Project/Area Number |
09470041
|
Research Category |
Grant-in-Aid for Scientific Research (B)
|
Allocation Type | Single-year Grants |
Section | 一般 |
Research Field |
Pathological medical chemistry
|
Research Institution | Osaka Bioscience Institute |
Principal Investigator |
KAKIZUKA Akira Osaka Bioscience Institute, The fourth department, Head, 第4研究部, 部長 (80204329)
|
Project Period (FY) |
1997 – 1998
|
Project Status |
Completed (Fiscal Year 1999)
|
Budget Amount *help |
¥13,300,000 (Direct Cost: ¥13,300,000)
Fiscal Year 1998: ¥3,300,000 (Direct Cost: ¥3,300,000)
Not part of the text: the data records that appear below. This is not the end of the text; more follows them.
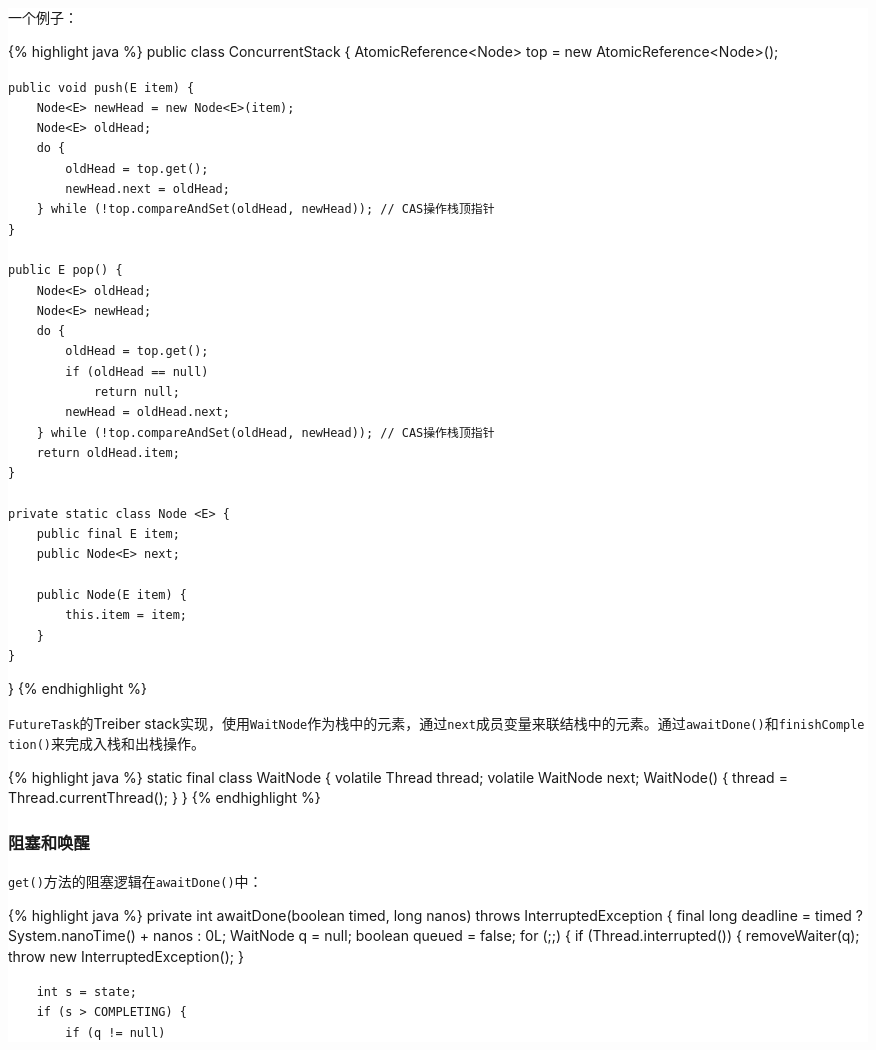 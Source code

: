 一个例子：

{% highlight java %}
public class ConcurrentStack <E> {
    AtomicReference<Node<E>> top = new AtomicReference<Node<E>>();

    public void push(E item) {
        Node<E> newHead = new Node<E>(item);
        Node<E> oldHead;
        do {
            oldHead = top.get();
            newHead.next = oldHead;
        } while (!top.compareAndSet(oldHead, newHead)); // CAS操作栈顶指针
    }

    public E pop() {
        Node<E> oldHead;
        Node<E> newHead;
        do {
            oldHead = top.get();
            if (oldHead == null)
                return null;
            newHead = oldHead.next;
        } while (!top.compareAndSet(oldHead, newHead)); // CAS操作栈顶指针
        return oldHead.item;
    }

    private static class Node <E> {
        public final E item;
        public Node<E> next;

        public Node(E item) {
            this.item = item;
        }
    }
}
{% endhighlight %}

`FutureTask`的Treiber stack实现，使用`WaitNode`作为栈中的元素，通过`next`成员变量来联结栈中的元素。通过`awaitDone()`和`finishCompletion()`来完成入栈和出栈操作。

{% highlight java %}
static final class WaitNode {
    volatile Thread thread;
    volatile WaitNode next;
    WaitNode() { thread = Thread.currentThread(); }
}
{% endhighlight %}

### 阻塞和唤醒

`get()`方法的阻塞逻辑在`awaitDone()`中：

{% highlight java %}
private int awaitDone(boolean timed, long nanos)
    throws InterruptedException {
    final long deadline = timed ? System.nanoTime() + nanos : 0L;
    WaitNode q = null;
    boolean queued = false;
    for (;;) {
        if (Thread.interrupted()) {
            removeWaiter(q);
            throw new InterruptedException();
        }

        int s = state;
        if (s > COMPLETING) {
            if (q != null)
Fiscal Year 1997: ¥10,000,000 (Direct Cost: ¥10,000,000)
|
Keywords | neuronal cell death / polyglutamine / Machada-Joseph disease / CAG Repeat / PC12 / SEK1 / stress response / Machado-Josephe病 / ERDA1 / MJD / HD |
Research Abstract |
A novel class of inherited human neurodegenerations is now known to be caused by expanded CAG repeats encoding polyglutamines. Polyglutamine-containing protein fragments have been shown to accumulate as aggregates in the nucleus and in the cytoplasm, and to induce cell death when expressed in cultured cells, leading to the proposal that polyglutamine aggregation is an important step in the pathogenesis. Supportingly, nuclear inclusions containing expanded polyglutamines have been identified in neurons from patient brains and in neurons from transgenic mouse models of this class of neural disorders. We analyzed the consequence of polyglutamine expression in PC12 neuronal cells. Activated SEK1 accumulated with nuclear but not cytoplasmic polyglutamine aggregations, which consequently triggers cell death. Cell death induced by polyglutamine expression was inhibited by a dominant-negative SEK1(DN-SEK1), but not by DN-SEKI tagged with a nuclear export signal. Steady state SEKI expression itself was enhanced by two to three fold. Nuclearly aggregated polyglutamines, which were identified in PML bodies, colocalized with not only activated SEKl but also activated c-Jun. We also observed that nuclear inclusion-positive neurons from Huntington disease brains expressed SEK 1. This study provides molecular links between neurodegeneration observed in polyglutamine diseases, cell death signalling kinase cascades, and nuclear subdomains related to cell death. We propose that the nuclear PML bodies containing polyglutamine aggregates activate the SEK1-JNK kinase cascade, resulting in transduction of a death signal.